DOHA, QATAR - Today the Office of the United States Trade Representative announced the release of a report by the United States Agency for International Development (USAID) on the U.S. government's initiatives to build trade-related capacity in developing and transition countries. The report is based on a comprehensive survey of federal agencies that shows the United States is devoting more than $555 million in trade-related capacity building assistance to developing countries this year - more than any other single country.
United States Trade Representative Robert B. Zoellick has noted, "We recognize the need to provide aid and other financial support to help developing countries build the capacity to take part in trade negotiations and to follow through on agreements.
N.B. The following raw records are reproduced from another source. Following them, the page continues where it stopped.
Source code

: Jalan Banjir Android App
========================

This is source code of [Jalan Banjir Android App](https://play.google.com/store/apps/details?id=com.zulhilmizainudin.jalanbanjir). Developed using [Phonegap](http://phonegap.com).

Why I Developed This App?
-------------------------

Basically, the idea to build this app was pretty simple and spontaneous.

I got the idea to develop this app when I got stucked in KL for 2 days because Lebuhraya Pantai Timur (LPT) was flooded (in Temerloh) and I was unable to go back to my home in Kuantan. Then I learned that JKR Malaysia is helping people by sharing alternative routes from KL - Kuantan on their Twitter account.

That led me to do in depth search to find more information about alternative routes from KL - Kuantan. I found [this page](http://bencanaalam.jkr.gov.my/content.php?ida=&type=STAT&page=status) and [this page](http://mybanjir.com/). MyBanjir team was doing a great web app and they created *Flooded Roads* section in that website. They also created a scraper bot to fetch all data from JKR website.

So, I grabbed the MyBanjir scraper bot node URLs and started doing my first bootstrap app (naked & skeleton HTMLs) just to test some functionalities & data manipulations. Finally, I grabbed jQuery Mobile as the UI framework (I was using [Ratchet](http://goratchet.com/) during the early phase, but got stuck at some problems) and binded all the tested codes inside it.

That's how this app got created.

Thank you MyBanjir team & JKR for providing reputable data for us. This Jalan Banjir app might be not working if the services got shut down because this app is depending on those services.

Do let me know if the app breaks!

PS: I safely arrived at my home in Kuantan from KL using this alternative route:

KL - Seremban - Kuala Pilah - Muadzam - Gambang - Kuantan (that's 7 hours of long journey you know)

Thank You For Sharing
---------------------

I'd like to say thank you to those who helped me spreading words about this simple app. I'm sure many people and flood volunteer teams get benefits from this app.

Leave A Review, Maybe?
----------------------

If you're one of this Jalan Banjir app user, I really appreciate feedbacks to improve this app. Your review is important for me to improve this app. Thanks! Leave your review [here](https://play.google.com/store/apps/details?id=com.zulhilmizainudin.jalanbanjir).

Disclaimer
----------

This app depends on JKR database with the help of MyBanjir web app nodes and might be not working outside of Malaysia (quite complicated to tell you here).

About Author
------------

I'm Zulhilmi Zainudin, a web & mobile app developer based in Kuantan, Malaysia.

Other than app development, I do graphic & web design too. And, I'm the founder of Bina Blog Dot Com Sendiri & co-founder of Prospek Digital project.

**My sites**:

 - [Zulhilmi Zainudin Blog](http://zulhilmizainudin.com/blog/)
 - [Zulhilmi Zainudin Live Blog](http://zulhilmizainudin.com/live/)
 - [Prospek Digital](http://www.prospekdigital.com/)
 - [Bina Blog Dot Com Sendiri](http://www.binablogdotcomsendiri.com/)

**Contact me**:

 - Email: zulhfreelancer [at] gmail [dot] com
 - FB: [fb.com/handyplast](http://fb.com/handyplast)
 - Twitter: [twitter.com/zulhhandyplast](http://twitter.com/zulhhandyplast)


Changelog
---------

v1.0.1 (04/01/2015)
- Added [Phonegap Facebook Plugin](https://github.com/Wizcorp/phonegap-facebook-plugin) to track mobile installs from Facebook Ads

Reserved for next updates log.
To this end, USTR, USAID and other U.S. government agencies are implementing cooperative and effective U.S. programs to facilitate trade."
The report points out that the United States is a world leader in helping developing countries benefit from trade liberalization. The President's 2001 International Trade Agenda emphasizes the commitment of the U.S. government to "help developing countries and emerging markets begin the process of integrating themselves into the world trading system."
The United States is committed to working with developing and transition countries to effectively harness trade as an engine of economic growth. Trade provides access to new technology, allows a country to utilize its comparative advantage, helps producers realize economies of scale, increases competition and innovation, and provides consumers access to a greater variety of products at lower prices. The United States provides a broad range of support to build physical, human, and institutional capacity to participate in and benefit from global trading opportunities. Programs are concentrated in the areas of trade facilitation, human resources, labor standards, and infrastructure development. This assistance helps strengthen the rules-based trading system and encourage further trade liberalization, which is essential to promoting global economic growth and alleviating poverty.